◆ Prompt
Across the records that follow, count each line holding "operations", and write only the total.

◆ Stored data
******************************

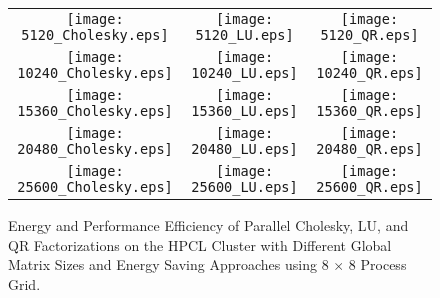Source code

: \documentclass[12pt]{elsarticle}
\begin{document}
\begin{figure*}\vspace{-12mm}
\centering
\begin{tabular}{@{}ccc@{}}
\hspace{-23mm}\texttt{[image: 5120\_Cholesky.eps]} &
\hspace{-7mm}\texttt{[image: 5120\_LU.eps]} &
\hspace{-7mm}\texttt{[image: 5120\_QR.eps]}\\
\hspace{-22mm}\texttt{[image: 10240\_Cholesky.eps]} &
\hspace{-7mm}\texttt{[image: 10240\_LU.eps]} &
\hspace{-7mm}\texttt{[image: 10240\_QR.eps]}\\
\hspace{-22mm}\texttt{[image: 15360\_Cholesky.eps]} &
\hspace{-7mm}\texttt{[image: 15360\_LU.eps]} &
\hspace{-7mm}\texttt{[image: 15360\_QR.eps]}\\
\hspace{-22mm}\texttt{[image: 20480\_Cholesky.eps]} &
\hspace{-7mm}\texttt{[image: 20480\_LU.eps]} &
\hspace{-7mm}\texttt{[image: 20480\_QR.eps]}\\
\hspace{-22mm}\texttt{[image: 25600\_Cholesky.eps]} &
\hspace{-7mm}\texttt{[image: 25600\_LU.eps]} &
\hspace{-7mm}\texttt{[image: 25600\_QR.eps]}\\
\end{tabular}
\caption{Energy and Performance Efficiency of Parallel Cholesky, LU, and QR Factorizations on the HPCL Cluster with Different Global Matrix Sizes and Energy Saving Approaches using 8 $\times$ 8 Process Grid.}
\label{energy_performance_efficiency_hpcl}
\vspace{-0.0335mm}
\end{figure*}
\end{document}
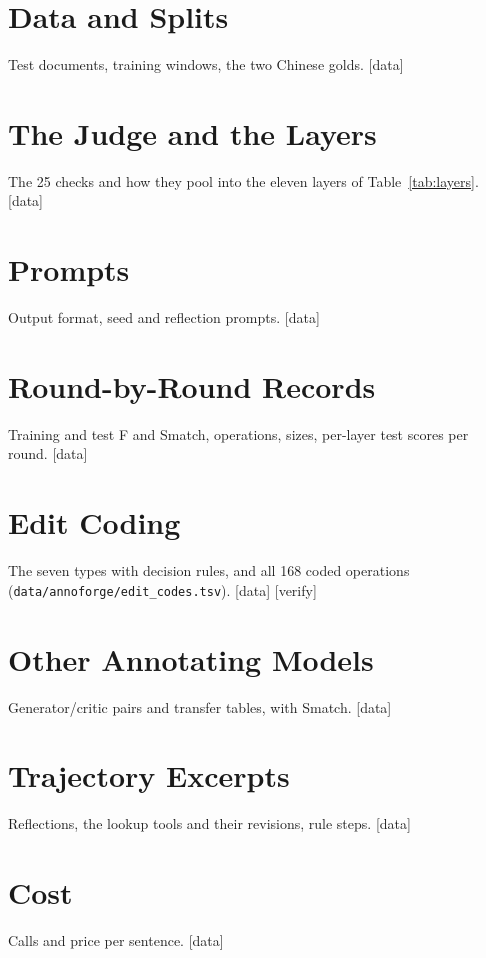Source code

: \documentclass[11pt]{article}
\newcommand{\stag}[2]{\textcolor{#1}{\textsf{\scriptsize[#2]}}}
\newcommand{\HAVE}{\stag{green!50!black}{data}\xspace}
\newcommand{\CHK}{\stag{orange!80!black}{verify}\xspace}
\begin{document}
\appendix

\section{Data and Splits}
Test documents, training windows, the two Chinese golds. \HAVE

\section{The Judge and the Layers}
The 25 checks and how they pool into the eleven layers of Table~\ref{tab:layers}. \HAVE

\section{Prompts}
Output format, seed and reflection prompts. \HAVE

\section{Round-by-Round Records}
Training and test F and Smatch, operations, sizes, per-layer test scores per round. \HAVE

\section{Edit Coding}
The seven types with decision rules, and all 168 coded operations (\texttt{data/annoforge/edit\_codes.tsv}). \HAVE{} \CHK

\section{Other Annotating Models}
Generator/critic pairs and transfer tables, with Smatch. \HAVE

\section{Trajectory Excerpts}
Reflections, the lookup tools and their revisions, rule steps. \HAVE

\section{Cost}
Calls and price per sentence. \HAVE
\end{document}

******************************

◆ Expected output
2